# What you should do
There is a line below that contains "- 支持类题型解题要点". Please reproduce it and all following lines exactly, through the final one.

[Data items]
= = =

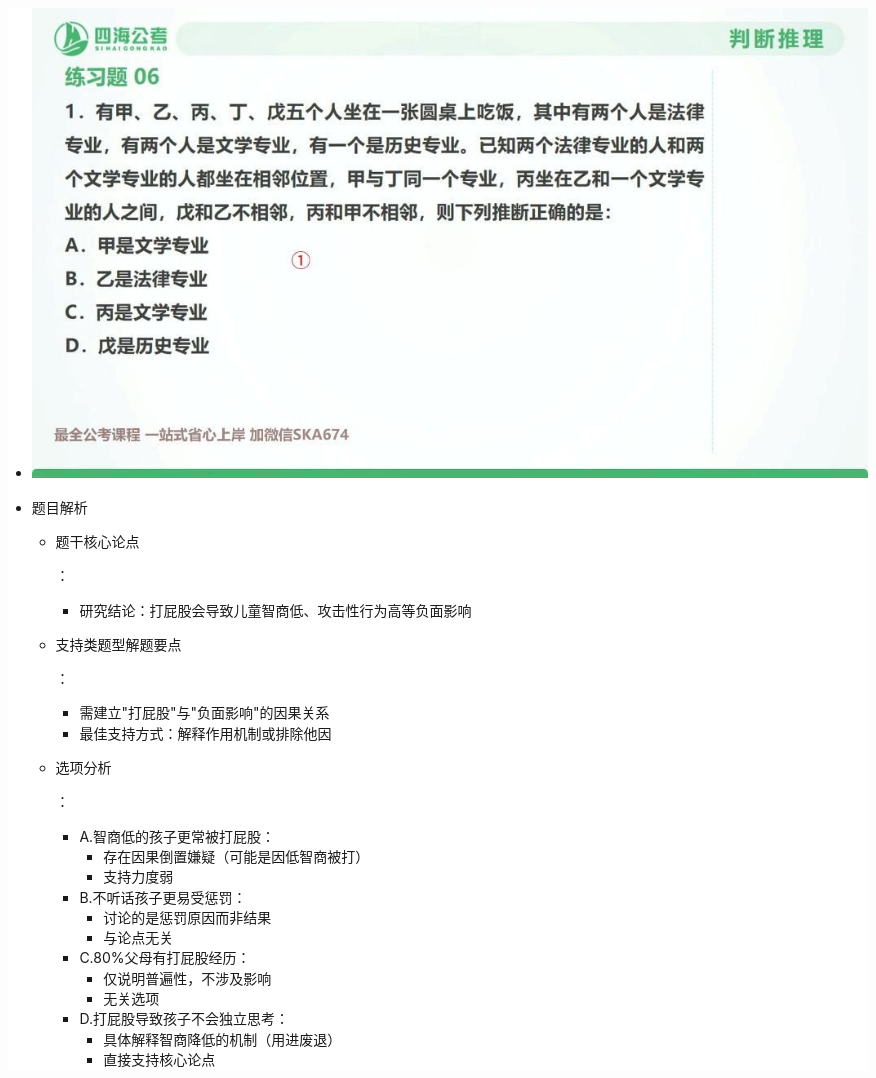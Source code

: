 - ![img](../public/%E5%88%A4%E6%96%AD%E6%8E%A8%E7%90%86/%E5%88%A4%E6%96%AD%E5%88%B7%E9%A2%9820250808/f18f79998tee1002b97d3216521b1a29.jpeg)

- 题目解析

  - 题干核心论点

    ：

    - 研究结论：打屁股会导致儿童智商低、攻击性行为高等负面影响

  - 支持类题型解题要点

    ：

    - 需建立"打屁股"与"负面影响"的因果关系
    - 最佳支持方式：解释作用机制或排除他因

  - 选项分析

    ：

    - A.智商低的孩子更常被打屁股：
      - 存在因果倒置嫌疑（可能是因低智商被打）
      - 支持力度弱
    - B.不听话孩子更易受惩罚：
      - 讨论的是惩罚原因而非结果
      - 与论点无关
    - C.80%父母有打屁股经历：
      - 仅说明普遍性，不涉及影响
      - 无关选项
    - D.打屁股导致孩子不会独立思考：
      - 具体解释智商降低的机制（用进废退）
      - 直接支持核心论点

= = =

# Solution to this exercise
  - 支持类题型解题要点

    ：

    - 需建立"打屁股"与"负面影响"的因果关系
    - 最佳支持方式：解释作用机制或排除他因

  - 选项分析

    ：

    - A.智商低的孩子更常被打屁股：
      - 存在因果倒置嫌疑（可能是因低智商被打）
      - 支持力度弱
    - B.不听话孩子更易受惩罚：
      - 讨论的是惩罚原因而非结果
      - 与论点无关
    - C.80%父母有打屁股经历：
      - 仅说明普遍性，不涉及影响
      - 无关选项
    - D.打屁股导致孩子不会独立思考：
      - 具体解释智商降低的机制（用进废退）
      - 直接支持核心论点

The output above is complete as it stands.